This page by MathWorks has a detailed description of using
copulas for various tasks with a lot of examples within MATLAB: Probability Distributions Used for Multivariate Modeling. This is helpful for just seeing the nuts and bolts of how copulas can be used in some simple cases.
For transformation of a data matrix $X$ to the state of having marginal
standard normal distribution functions, there is essentially a
two-step process.
The first step is to transform the margins of the data to the uniform distribution.
This can be done using a fit to a theoretically known distribution, using the empirical distribution function, or using a smooth estimator of the distribution function.
The second step is to use the quantile function of the normal distribution function to transform the margins of the data to normality.
This is the mathematical theory. I don't know right now what the ramifications are of using mis-specified distributions or estimated distributions in place of the theoretical distributions.
The R package regpro
has a built-in function called copula.trans()
that transforms your data to have margins that are distributed as standard normals. In other words, it carries out the two steps described. If X
is your $n\times d$ data matrix, then copula.trans(X)
gives you back a data matrix with marginals transformed to theoretically have standard normal distributions (by default).
How to get back is not included in the package. To back-track the process, you would first need the percentile function for the standard normal, then second your theoretical distribution function, your interpolated empirical distribution function, or your smooth estimator of the distribution function.
It would be nice if having marginal normal distributions would be sufficient to drive at least multivariate normality after this process. However, that is unfortunately not generally true, as some of us know. For a simple counter-example, see: Two normally distributed random variables need not be jointly bivariate normal. (See @Glen_b's comment below for a bit more information.)
Even aside from that, it looks like some further assumption might be needed to assure that the distribution after transformation would follow a relationship like $X_t|X_{t-1} \sim {\cal{N}}(\Gamma X_{t-1}, \Omega)$.

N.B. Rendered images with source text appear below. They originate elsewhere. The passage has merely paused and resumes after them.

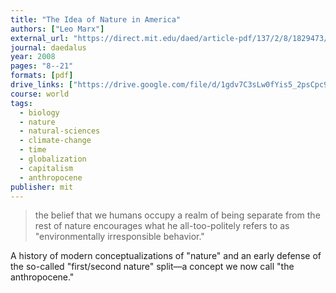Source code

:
 ```yaml
---
title: "The Idea of Nature in America"
authors: ["Leo Marx"]
external_url: "https://direct.mit.edu/daed/article-pdf/137/2/8/1829473/daed.2008.137.2.8.pdf"
journal: daedalus
year: 2008
pages: "8--21"
formats: [pdf]
drive_links: ["https://drive.google.com/file/d/1gdv7C3sLw0fYis5_2psCpc9p5nA2sI-y/view?usp=drivesdk"]
course: world
tags:
  - biology
  - nature
  - natural-sciences
  - climate-change
  - time
  - globalization
  - capitalism
  - anthropocene
publisher: mit
---
```


> the belief that we humans occupy a realm of being separate from the rest of nature encourages what he all-too-politely refers to as "environmentally irresponsible behavior."


A history of modern conceptualizations of "nature" and an early defense of the so-called "first/second nature" split—a concept we now call "the anthropocene."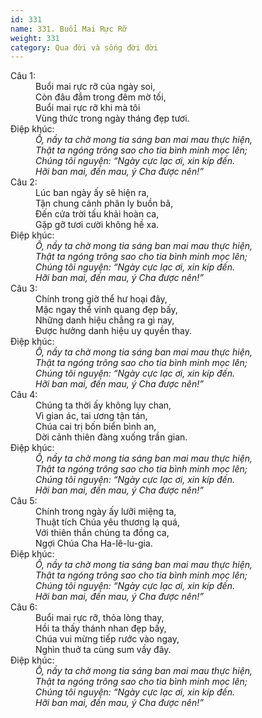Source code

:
 ```yaml
---
id: 331
name: 331. Buổi Mai Rực Rỡ
weight: 331
category: Qua đời và sống đời đời
---
```

<dl><dt>Câu 1:</dt><dd data-verse="1">Buổi mai rực rỡ của ngày soi, <br/>Còn đâu đắm trong đêm mờ tối, <br/>Buổi mai rực rỡ khi mà tôi <br/>Vùng thức trong ngày tháng đẹp tươi. </dd><dt>Điệp khúc:</dt><dd data-chorus="1"><em>Ồ, nầy ta chờ mong tia sáng ban mai mau thực hiện, <br/>Thật ta ngóng trông sao cho tia bình minh mọc lên; <br/>Chúng tôi nguyện: “Ngày cực lạc ơi, xin kíp đến. <br/>Hỡi ban mai, đến mau, ý Cha được nên!” </em></dd><dt>Câu 2:</dt><dd data-verse="2">Lúc ban ngày ấy sẽ hiện ra, <br/>Tận chung cảnh phân ly buồn bã, <br/>Đến cửa trời tấu khải hoàn ca, <br/>Gặp gỡ tươi cười không hề xa. </dd><dt>Điệp khúc:</dt><dd data-chorus="1"><em>Ồ, nầy ta chờ mong tia sáng ban mai mau thực hiện, <br/>Thật ta ngóng trông sao cho tia bình minh mọc lên; <br/>Chúng tôi nguyện: “Ngày cực lạc ơi, xin kíp đến. <br/>Hỡi ban mai, đến mau, ý Cha được nên!” </em></dd><dt>Câu 3:</dt><dd data-verse="3">Chính trong giờ thể hư hoại đây, <br/>Mặc ngay thể vinh quang đẹp bấy, <br/>Những danh hiệu chẳng ra gì nay, <br/>Được hưởng danh hiệu uy quyền thay. </dd><dt>Điệp khúc:</dt><dd data-chorus="1"><em>Ồ, nầy ta chờ mong tia sáng ban mai mau thực hiện, <br/>Thật ta ngóng trông sao cho tia bình minh mọc lên; <br/>Chúng tôi nguyện: “Ngày cực lạc ơi, xin kíp đến. <br/>Hỡi ban mai, đến mau, ý Cha được nên!” </em></dd><dt>Câu 4:</dt><dd data-verse="4">Chúng ta thời ấy không lụy chan, <br/>Vì gian ác, tai ương tận tán, <br/>Chúa cai trị bốn biển bình an, <br/>Dời cảnh thiên đàng xuống trần gian. </dd><dt>Điệp khúc:</dt><dd data-chorus="1"><em>Ồ, nầy ta chờ mong tia sáng ban mai mau thực hiện, <br/>Thật ta ngóng trông sao cho tia bình minh mọc lên; <br/>Chúng tôi nguyện: “Ngày cực lạc ơi, xin kíp đến. <br/>Hỡi ban mai, đến mau, ý Cha được nên!” </em></dd><dt>Câu 5:</dt><dd data-verse="5">Chính trong ngày ấy lưỡi miệng ta, <br/>Thuật tích Chúa yêu thương lạ quá, <br/>Với thiên thần chúng ta đồng ca, <br/>Ngợi Chúa Cha Ha-lê-lu-gia. </dd><dt>Điệp khúc:</dt><dd data-chorus="1"><em>Ồ, nầy ta chờ mong tia sáng ban mai mau thực hiện, <br/>Thật ta ngóng trông sao cho tia bình minh mọc lên; <br/>Chúng tôi nguyện: “Ngày cực lạc ơi, xin kíp đến. <br/>Hỡi ban mai, đến mau, ý Cha được nên!” </em></dd><dt>Câu 6:</dt><dd data-verse="6">Buổi mai rực rỡ, thỏa lòng thay, <br/>Hồi ta thấy thánh nhan đẹp bấy, <br/>Chúa vui mừng tiếp rước vào ngay, <br/>Nghìn thuở ta cùng sum vầy đây. </dd><dt>Điệp khúc:</dt><dd data-chorus="1"><em>Ồ, nầy ta chờ mong tia sáng ban mai mau thực hiện, <br/>Thật ta ngóng trông sao cho tia bình minh mọc lên; <br/>Chúng tôi nguyện: “Ngày cực lạc ơi, xin kíp đến. <br/>Hỡi ban mai, đến mau, ý Cha được nên!” </em></dd></dl>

Initially, I was looking at some results on conditional distributions that might provide some assurances such as those found in (Arnold and Pourahmadi, 1988) or (Ashsanullah and Wesolowski, 1994). An example is the exchangeability criterion
$$ (X_1,...,X_{t-1}) \stackrel{d}{=} (X_2, ...,X_t).$$
However, the set-up is a bit different here. (See @Stéphane Lauren's comment below.)
Can I use copulas to transform this dataset into a dataset that is
more normal than the original one?
Maybe using the copula transformation will work fine for what you have in mind, but there seems to be little theoretical underpinning to go the whole distance to the model you want to fit.
M. Ahsanullah and J. Wesolowski (1994) Multivariate normality via conditional normality. Statistics and Probability Letters. 20: 235--238.
B.C. Arnold and M. Pourahmadi (1988) Conditional characterizations of
multivariate distributions. Metrika 35(1):95--108.